Entries taken from a collection:
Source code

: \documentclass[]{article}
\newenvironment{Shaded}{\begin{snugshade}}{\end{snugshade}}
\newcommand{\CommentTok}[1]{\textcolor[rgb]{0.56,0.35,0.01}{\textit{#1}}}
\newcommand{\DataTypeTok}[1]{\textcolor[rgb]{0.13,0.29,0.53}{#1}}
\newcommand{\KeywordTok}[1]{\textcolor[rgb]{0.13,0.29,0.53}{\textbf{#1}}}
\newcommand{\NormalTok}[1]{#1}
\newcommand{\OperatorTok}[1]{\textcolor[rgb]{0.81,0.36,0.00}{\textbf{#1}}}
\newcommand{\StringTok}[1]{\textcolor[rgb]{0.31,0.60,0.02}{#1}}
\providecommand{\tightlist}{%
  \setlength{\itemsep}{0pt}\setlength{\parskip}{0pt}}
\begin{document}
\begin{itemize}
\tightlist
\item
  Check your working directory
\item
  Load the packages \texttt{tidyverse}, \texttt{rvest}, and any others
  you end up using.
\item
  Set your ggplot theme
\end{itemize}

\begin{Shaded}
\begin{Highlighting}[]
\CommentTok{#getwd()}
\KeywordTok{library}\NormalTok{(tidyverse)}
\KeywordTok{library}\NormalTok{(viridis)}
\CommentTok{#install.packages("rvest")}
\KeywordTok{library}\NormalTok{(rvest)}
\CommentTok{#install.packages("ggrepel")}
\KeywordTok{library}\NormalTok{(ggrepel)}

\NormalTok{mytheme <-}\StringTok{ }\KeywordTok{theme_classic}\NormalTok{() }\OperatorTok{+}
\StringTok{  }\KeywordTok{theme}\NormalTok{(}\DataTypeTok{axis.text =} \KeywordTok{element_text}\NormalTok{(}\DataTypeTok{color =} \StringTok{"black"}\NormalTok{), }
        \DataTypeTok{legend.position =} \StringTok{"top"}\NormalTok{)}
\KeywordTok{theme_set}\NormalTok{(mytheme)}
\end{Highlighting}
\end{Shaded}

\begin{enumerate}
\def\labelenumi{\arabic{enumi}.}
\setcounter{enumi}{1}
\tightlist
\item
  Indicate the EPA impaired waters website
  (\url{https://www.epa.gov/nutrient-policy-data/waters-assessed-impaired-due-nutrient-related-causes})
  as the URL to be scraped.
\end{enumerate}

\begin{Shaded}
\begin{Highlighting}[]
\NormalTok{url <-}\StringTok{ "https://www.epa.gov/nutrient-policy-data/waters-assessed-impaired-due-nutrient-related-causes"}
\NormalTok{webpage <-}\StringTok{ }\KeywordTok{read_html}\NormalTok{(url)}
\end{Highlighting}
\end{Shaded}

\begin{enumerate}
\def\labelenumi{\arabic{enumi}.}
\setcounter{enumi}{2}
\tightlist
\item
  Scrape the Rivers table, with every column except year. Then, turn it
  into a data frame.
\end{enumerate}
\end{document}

**Problem requirements:** Copy over exactly the lines above from the one with "Set your ggplot theme" to the last, both included, and no others.

**Output of the exercise:**
  Set your ggplot theme
\end{itemize}

\begin{Shaded}
\begin{Highlighting}[]
\CommentTok{#getwd()}
\KeywordTok{library}\NormalTok{(tidyverse)}
\KeywordTok{library}\NormalTok{(viridis)}
\CommentTok{#install.packages("rvest")}
\KeywordTok{library}\NormalTok{(rvest)}
\CommentTok{#install.packages("ggrepel")}
\KeywordTok{library}\NormalTok{(ggrepel)}

\NormalTok{mytheme <-}\StringTok{ }\KeywordTok{theme_classic}\NormalTok{() }\OperatorTok{+}
\StringTok{  }\KeywordTok{theme}\NormalTok{(}\DataTypeTok{axis.text =} \KeywordTok{element_text}\NormalTok{(}\DataTypeTok{color =} \StringTok{"black"}\NormalTok{), }
        \DataTypeTok{legend.position =} \StringTok{"top"}\NormalTok{)}
\KeywordTok{theme_set}\NormalTok{(mytheme)}
\end{Highlighting}
\end{Shaded}

\begin{enumerate}
\def\labelenumi{\arabic{enumi}.}
\setcounter{enumi}{1}
\tightlist
\item
  Indicate the EPA impaired waters website
  (\url{https://www.epa.gov/nutrient-policy-data/waters-assessed-impaired-due-nutrient-related-causes})
  as the URL to be scraped.
\end{enumerate}

\begin{Shaded}
\begin{Highlighting}[]
\NormalTok{url <-}\StringTok{ "https://www.epa.gov/nutrient-policy-data/waters-assessed-impaired-due-nutrient-related-causes"}
\NormalTok{webpage <-}\StringTok{ }\KeywordTok{read_html}\NormalTok{(url)}
\end{Highlighting}
\end{Shaded}

\begin{enumerate}
\def\labelenumi{\arabic{enumi}.}
\setcounter{enumi}{2}
\tightlist
\item
  Scrape the Rivers table, with every column except year. Then, turn it
  into a data frame.
\end{enumerate}
\end{document}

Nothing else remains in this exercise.